**Task material:**

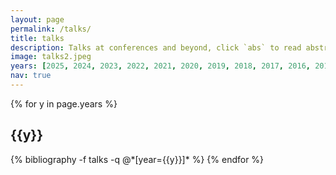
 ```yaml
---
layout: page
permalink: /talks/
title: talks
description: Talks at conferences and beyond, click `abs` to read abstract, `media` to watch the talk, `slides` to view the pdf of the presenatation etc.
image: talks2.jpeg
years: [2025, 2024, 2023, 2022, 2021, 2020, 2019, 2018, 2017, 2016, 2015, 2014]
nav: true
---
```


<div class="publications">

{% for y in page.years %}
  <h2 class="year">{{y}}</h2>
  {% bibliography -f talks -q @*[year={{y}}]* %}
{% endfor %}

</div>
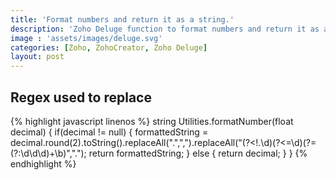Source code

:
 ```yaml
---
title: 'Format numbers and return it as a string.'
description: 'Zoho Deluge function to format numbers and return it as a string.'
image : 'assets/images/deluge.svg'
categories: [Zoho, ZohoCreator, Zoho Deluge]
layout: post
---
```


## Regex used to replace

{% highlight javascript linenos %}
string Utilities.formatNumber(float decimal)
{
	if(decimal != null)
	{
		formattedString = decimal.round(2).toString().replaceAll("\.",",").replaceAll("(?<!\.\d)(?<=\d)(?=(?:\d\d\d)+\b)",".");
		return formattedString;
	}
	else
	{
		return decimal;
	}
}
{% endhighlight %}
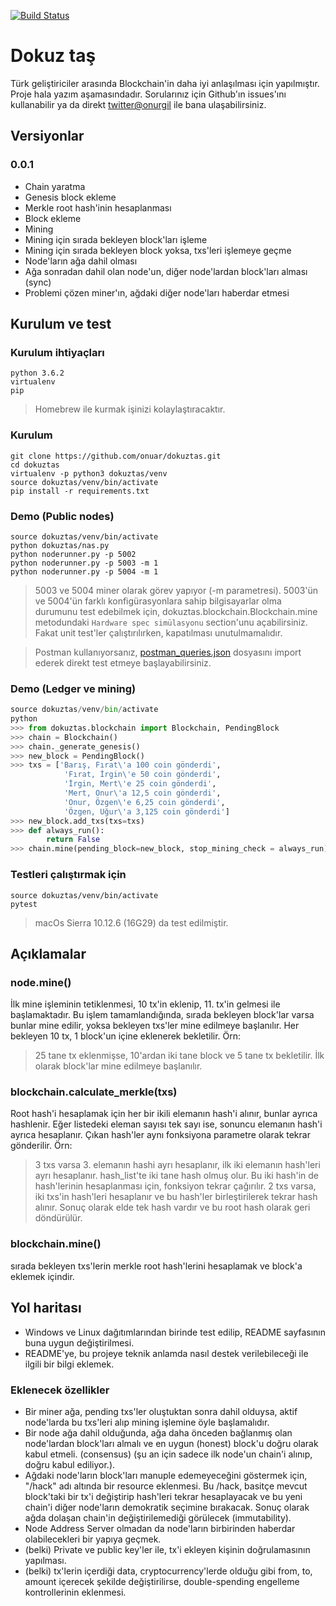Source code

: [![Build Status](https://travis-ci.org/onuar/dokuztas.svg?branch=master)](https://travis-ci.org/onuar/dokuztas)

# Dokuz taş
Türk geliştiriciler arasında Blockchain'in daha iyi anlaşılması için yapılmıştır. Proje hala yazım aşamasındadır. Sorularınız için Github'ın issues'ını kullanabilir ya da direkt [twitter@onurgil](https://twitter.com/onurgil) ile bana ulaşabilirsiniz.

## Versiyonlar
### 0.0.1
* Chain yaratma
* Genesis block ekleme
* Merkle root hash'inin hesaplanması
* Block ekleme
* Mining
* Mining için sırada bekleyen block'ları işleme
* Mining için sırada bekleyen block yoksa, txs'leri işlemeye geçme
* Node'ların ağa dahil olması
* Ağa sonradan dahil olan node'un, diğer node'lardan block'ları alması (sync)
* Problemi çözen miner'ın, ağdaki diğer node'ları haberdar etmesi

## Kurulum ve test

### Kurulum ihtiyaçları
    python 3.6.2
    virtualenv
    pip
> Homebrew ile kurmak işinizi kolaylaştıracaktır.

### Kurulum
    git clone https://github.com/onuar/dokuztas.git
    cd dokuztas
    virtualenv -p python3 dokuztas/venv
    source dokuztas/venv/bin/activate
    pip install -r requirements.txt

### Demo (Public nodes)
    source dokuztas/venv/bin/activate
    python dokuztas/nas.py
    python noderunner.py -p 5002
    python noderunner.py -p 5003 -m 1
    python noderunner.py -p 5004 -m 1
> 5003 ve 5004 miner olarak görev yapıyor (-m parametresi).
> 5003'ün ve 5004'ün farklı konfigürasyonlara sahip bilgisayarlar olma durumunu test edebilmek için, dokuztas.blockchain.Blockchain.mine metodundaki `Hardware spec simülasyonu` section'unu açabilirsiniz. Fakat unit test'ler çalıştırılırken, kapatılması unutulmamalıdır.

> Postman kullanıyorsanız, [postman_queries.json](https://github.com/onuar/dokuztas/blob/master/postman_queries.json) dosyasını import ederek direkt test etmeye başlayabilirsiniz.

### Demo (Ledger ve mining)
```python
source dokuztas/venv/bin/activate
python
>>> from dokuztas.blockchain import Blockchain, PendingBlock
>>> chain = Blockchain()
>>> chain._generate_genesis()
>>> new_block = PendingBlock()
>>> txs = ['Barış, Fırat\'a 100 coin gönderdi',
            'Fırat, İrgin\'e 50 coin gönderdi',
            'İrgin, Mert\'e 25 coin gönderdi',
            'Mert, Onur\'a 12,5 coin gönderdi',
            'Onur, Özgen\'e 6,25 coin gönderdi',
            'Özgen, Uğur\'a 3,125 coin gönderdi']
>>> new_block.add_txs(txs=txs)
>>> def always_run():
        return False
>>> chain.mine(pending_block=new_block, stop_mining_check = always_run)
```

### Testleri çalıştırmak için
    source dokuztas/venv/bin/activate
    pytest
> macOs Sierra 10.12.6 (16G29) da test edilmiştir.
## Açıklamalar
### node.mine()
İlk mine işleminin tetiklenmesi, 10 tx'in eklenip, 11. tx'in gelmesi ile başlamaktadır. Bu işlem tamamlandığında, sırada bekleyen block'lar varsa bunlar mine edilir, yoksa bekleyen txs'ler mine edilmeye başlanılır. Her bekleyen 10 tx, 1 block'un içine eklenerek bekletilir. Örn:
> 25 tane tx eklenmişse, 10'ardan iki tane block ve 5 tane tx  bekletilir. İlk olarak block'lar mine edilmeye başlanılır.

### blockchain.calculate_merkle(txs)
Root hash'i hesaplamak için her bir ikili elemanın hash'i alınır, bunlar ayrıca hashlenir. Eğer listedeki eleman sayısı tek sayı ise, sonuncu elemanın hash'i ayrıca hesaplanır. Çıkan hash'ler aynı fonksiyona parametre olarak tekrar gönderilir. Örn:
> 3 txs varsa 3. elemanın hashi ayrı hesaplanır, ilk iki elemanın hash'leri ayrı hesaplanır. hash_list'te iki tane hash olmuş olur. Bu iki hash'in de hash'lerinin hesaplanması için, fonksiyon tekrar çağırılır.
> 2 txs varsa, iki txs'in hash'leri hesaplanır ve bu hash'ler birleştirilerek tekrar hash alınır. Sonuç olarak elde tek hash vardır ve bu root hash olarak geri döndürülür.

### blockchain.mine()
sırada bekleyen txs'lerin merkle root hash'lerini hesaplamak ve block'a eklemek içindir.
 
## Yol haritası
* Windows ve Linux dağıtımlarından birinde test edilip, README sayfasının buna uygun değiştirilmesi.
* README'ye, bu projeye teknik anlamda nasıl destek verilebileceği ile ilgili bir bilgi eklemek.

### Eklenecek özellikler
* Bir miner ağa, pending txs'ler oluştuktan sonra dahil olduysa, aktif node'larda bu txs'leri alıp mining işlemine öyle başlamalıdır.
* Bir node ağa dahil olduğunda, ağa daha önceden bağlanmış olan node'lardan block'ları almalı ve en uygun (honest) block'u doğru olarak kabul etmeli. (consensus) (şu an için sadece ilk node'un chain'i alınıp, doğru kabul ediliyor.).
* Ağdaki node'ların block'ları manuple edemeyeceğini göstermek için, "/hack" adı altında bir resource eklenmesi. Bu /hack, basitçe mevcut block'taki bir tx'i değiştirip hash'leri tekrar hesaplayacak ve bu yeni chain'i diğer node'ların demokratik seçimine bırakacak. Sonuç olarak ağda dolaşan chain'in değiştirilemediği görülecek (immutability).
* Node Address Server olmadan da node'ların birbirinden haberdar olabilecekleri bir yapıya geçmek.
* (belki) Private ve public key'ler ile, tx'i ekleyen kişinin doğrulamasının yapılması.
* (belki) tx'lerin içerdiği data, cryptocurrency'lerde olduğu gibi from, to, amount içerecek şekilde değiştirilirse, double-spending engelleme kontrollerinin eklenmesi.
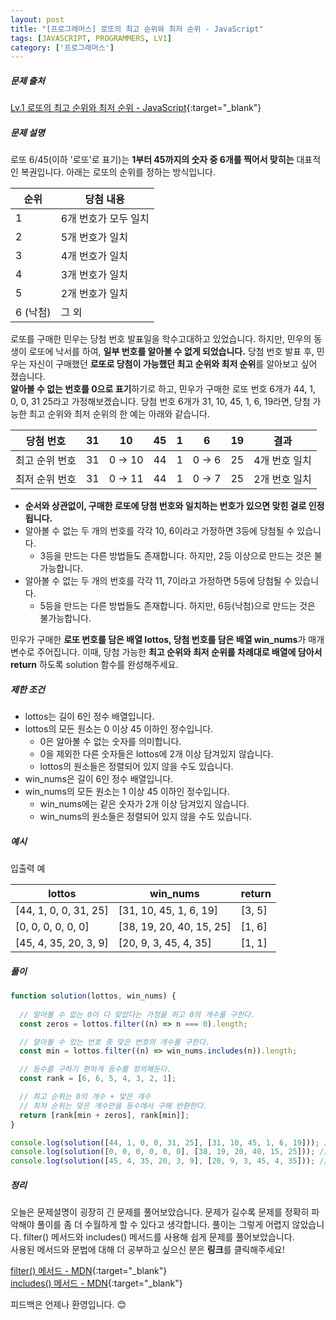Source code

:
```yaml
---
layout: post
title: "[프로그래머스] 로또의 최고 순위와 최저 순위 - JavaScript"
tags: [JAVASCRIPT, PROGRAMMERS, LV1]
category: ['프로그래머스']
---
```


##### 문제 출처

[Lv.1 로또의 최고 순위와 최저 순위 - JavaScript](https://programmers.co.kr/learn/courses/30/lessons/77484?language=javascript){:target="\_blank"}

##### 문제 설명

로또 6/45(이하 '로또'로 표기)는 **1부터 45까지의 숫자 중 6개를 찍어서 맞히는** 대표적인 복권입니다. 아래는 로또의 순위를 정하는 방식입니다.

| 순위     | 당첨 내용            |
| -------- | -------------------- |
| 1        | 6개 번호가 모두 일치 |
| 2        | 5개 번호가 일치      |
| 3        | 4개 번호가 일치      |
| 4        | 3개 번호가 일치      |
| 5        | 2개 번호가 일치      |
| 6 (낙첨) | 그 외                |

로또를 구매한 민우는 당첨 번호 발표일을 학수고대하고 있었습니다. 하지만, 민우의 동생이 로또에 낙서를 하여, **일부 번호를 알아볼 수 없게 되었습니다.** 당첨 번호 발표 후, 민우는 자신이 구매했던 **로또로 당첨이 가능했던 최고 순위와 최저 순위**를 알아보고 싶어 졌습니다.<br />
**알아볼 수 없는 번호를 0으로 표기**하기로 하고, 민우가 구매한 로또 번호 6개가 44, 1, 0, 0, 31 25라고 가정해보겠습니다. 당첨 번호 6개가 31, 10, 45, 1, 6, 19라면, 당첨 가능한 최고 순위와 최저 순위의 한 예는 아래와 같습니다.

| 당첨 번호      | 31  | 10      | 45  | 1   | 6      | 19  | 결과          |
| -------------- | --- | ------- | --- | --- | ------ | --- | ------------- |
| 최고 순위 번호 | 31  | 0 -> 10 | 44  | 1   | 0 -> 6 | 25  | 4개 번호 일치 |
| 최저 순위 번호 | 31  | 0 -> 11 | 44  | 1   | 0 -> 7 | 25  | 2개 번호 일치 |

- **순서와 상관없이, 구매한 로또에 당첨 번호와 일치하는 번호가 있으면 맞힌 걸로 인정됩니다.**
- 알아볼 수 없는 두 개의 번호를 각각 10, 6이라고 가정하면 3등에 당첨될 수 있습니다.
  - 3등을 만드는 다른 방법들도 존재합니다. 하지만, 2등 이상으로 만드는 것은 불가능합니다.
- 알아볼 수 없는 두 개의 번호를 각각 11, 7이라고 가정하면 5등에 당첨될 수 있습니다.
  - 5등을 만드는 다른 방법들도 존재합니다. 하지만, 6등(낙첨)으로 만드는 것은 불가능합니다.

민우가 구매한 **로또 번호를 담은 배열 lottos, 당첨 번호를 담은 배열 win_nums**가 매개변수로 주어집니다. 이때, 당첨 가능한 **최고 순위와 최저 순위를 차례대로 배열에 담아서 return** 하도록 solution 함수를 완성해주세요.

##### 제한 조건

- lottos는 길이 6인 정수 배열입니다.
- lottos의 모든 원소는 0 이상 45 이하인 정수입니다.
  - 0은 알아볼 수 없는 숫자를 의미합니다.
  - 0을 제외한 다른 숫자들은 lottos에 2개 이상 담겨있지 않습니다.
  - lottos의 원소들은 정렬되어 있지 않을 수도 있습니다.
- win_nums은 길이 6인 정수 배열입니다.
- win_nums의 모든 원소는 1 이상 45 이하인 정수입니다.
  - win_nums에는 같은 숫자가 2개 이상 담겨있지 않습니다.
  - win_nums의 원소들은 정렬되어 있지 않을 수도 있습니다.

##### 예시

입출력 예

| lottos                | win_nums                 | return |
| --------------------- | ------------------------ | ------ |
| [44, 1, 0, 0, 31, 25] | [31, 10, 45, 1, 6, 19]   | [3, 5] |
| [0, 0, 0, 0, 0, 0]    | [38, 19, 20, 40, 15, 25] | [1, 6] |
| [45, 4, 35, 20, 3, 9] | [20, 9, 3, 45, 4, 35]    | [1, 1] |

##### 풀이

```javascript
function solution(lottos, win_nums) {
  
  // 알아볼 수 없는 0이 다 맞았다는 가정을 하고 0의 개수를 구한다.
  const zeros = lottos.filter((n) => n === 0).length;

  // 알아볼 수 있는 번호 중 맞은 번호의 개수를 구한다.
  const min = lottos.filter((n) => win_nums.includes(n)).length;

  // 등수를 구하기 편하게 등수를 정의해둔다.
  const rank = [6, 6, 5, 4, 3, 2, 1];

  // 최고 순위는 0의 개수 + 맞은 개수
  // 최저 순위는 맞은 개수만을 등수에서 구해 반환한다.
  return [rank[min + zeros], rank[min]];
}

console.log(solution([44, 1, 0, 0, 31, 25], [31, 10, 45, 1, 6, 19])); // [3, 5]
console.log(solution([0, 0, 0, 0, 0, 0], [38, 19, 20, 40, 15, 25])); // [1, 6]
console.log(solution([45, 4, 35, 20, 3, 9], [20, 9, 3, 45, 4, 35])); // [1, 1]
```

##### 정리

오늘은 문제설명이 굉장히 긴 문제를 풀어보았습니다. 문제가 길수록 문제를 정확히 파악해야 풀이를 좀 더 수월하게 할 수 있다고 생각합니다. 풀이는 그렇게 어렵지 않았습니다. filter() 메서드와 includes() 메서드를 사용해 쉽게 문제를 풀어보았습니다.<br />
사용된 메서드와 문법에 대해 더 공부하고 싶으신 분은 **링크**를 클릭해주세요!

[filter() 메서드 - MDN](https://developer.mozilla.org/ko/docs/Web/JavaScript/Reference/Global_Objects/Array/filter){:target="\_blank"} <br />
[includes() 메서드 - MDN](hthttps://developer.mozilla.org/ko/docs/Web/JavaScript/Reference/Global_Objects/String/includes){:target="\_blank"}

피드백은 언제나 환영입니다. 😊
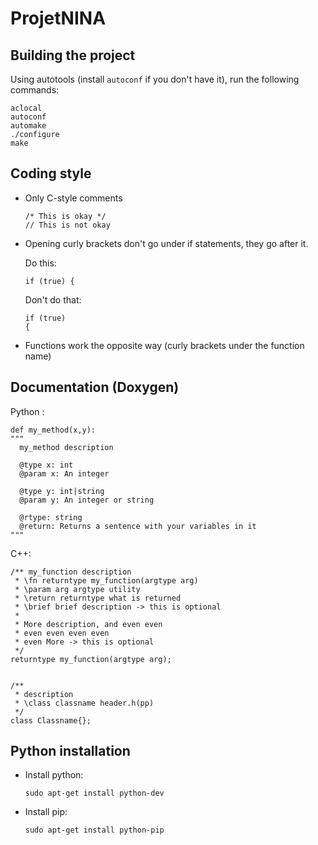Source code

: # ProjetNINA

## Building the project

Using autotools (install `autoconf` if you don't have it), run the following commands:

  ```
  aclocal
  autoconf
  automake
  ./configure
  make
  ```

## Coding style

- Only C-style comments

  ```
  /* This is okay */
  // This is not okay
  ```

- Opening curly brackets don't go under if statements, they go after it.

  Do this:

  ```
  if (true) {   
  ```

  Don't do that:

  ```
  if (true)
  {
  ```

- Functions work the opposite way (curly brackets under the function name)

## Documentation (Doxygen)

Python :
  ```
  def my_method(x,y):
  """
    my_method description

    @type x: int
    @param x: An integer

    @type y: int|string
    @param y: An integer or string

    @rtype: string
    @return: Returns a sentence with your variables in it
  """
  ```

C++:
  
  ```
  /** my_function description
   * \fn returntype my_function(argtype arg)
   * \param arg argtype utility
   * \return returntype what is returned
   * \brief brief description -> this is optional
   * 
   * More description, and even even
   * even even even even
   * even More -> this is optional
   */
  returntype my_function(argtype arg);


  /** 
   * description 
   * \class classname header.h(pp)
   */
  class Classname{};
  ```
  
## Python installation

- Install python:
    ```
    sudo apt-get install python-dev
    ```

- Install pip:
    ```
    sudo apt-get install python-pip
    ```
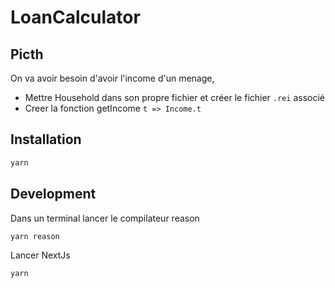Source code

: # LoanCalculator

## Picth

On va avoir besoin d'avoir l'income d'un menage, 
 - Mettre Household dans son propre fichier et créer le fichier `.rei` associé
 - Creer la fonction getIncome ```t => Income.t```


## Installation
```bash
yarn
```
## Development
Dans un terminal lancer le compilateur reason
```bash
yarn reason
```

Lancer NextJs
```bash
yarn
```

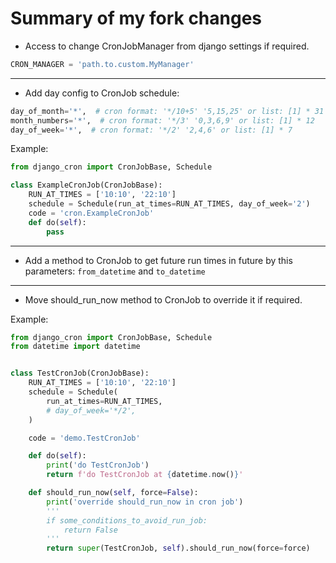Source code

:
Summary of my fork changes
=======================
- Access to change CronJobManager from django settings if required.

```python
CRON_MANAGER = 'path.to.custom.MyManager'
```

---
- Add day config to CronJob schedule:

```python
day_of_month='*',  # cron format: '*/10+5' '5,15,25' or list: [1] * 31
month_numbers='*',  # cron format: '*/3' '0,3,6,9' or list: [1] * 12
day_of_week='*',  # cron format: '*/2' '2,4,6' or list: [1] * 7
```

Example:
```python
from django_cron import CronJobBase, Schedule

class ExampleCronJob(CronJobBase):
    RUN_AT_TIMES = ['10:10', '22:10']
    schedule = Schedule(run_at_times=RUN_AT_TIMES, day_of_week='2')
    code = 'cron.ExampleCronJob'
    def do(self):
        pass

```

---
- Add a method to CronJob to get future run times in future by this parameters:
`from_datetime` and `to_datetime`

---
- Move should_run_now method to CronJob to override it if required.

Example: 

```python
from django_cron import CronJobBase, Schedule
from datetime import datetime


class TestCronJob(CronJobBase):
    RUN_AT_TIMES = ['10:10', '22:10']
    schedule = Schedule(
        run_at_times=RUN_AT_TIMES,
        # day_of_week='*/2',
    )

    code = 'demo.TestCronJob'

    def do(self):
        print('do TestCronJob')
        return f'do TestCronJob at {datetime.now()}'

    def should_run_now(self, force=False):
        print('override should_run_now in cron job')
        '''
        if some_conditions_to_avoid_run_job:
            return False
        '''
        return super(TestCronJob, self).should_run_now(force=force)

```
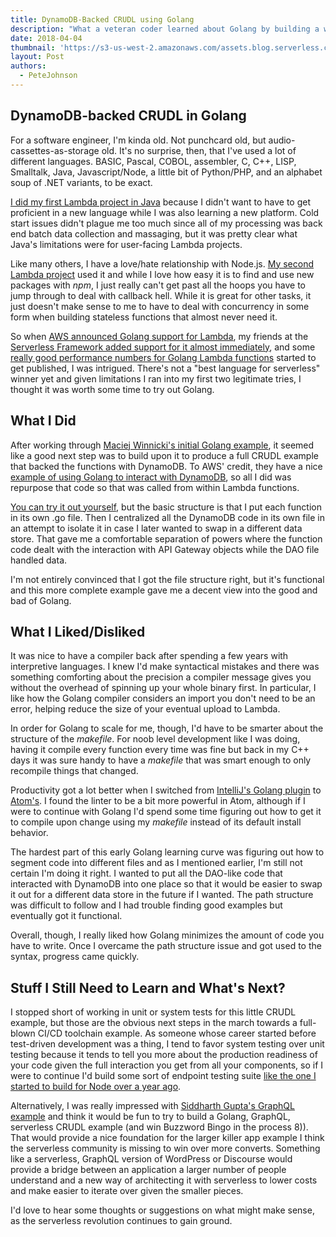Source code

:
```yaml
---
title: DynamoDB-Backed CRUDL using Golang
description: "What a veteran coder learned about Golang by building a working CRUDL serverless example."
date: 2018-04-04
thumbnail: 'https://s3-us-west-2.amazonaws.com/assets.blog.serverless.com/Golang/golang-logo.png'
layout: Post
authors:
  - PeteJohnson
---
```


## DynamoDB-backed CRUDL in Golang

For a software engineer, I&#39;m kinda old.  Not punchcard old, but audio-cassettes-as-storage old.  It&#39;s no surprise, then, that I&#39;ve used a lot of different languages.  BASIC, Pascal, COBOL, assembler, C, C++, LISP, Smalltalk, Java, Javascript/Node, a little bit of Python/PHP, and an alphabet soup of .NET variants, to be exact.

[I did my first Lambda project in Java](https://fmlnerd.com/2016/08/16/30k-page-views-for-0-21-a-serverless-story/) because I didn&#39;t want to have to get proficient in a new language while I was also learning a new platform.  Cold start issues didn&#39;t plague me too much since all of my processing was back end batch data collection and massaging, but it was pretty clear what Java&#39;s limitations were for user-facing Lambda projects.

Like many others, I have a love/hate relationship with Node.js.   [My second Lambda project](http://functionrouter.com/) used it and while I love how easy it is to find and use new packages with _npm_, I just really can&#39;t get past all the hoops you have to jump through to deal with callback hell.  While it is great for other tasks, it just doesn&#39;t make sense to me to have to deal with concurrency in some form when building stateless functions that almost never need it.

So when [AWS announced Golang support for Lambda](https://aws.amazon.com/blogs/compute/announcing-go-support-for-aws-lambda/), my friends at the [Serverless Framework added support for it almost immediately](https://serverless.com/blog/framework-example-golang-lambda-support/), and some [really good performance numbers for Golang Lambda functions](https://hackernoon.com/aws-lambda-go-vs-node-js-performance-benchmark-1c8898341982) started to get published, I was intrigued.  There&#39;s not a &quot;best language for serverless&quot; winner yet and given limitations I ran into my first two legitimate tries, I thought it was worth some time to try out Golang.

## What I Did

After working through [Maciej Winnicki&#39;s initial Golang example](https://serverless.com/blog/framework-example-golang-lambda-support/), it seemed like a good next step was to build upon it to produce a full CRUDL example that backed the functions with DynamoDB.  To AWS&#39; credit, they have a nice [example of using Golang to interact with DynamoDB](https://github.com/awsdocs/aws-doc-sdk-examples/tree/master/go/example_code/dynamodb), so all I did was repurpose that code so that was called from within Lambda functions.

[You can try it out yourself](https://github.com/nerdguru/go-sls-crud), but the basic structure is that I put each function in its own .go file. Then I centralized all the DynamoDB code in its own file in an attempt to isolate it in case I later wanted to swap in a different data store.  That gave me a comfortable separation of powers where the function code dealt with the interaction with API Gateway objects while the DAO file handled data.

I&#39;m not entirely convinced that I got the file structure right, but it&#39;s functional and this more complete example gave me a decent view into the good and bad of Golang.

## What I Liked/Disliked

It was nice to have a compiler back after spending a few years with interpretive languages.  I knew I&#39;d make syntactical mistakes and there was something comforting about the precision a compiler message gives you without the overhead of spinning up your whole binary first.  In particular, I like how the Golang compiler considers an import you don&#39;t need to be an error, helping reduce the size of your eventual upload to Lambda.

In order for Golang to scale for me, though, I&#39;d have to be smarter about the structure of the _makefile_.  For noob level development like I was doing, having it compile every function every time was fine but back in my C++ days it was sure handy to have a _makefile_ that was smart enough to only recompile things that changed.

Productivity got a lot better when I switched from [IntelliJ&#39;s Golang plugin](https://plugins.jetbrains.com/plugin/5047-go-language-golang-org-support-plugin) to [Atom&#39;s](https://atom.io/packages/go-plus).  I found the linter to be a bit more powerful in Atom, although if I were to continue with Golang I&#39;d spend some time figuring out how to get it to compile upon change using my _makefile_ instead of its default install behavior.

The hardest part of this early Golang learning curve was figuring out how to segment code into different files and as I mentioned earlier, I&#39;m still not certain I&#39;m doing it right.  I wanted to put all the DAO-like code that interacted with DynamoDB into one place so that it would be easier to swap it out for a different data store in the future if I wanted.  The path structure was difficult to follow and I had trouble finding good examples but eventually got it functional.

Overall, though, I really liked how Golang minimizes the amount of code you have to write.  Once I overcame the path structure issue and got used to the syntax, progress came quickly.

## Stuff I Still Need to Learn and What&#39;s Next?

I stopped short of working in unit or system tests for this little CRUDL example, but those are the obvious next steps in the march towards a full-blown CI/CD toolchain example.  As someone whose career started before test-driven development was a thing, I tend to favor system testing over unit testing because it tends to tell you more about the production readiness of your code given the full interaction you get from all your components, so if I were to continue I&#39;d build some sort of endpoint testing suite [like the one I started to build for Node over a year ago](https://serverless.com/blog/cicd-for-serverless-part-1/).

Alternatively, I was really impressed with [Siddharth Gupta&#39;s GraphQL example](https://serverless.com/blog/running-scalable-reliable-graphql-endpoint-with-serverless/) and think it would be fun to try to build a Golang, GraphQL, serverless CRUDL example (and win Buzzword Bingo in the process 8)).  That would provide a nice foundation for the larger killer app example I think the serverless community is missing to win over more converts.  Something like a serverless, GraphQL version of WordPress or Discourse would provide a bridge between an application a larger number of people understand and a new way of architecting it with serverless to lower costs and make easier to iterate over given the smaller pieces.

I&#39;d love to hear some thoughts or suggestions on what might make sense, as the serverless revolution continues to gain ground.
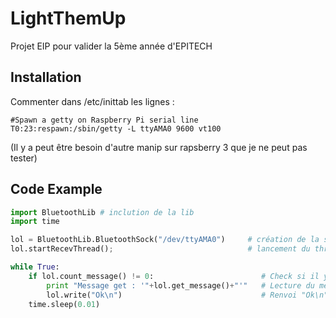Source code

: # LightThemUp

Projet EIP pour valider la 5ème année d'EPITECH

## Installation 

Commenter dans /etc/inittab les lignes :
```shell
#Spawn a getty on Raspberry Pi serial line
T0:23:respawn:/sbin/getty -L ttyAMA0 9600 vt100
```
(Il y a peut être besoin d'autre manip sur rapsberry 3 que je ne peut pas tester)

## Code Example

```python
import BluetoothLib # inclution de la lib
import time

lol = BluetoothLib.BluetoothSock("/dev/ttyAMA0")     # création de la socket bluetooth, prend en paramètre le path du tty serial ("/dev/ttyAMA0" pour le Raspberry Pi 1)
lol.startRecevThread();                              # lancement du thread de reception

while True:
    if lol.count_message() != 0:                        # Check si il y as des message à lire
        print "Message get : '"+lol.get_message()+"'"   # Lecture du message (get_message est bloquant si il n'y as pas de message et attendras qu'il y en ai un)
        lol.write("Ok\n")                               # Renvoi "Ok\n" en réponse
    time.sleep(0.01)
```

**Your objective:** Where in the entries above does the word "right" appear? Copy each line that has it.

**Answer for the task:**
I&#39;m not entirely convinced that I got the file structure right, but it&#39;s functional and this more complete example gave me a decent view into the good and bad of Golang.
The hardest part of this early Golang learning curve was figuring out how to segment code into different files and as I mentioned earlier, I&#39;m still not certain I&#39;m doing it right.  I wanted to put all the DAO-like code that interacted with DynamoDB into one place so that it would be easier to swap it out for a different data store in the future if I wanted.  The path structure was difficult to follow and I had trouble finding good examples but eventually got it functional.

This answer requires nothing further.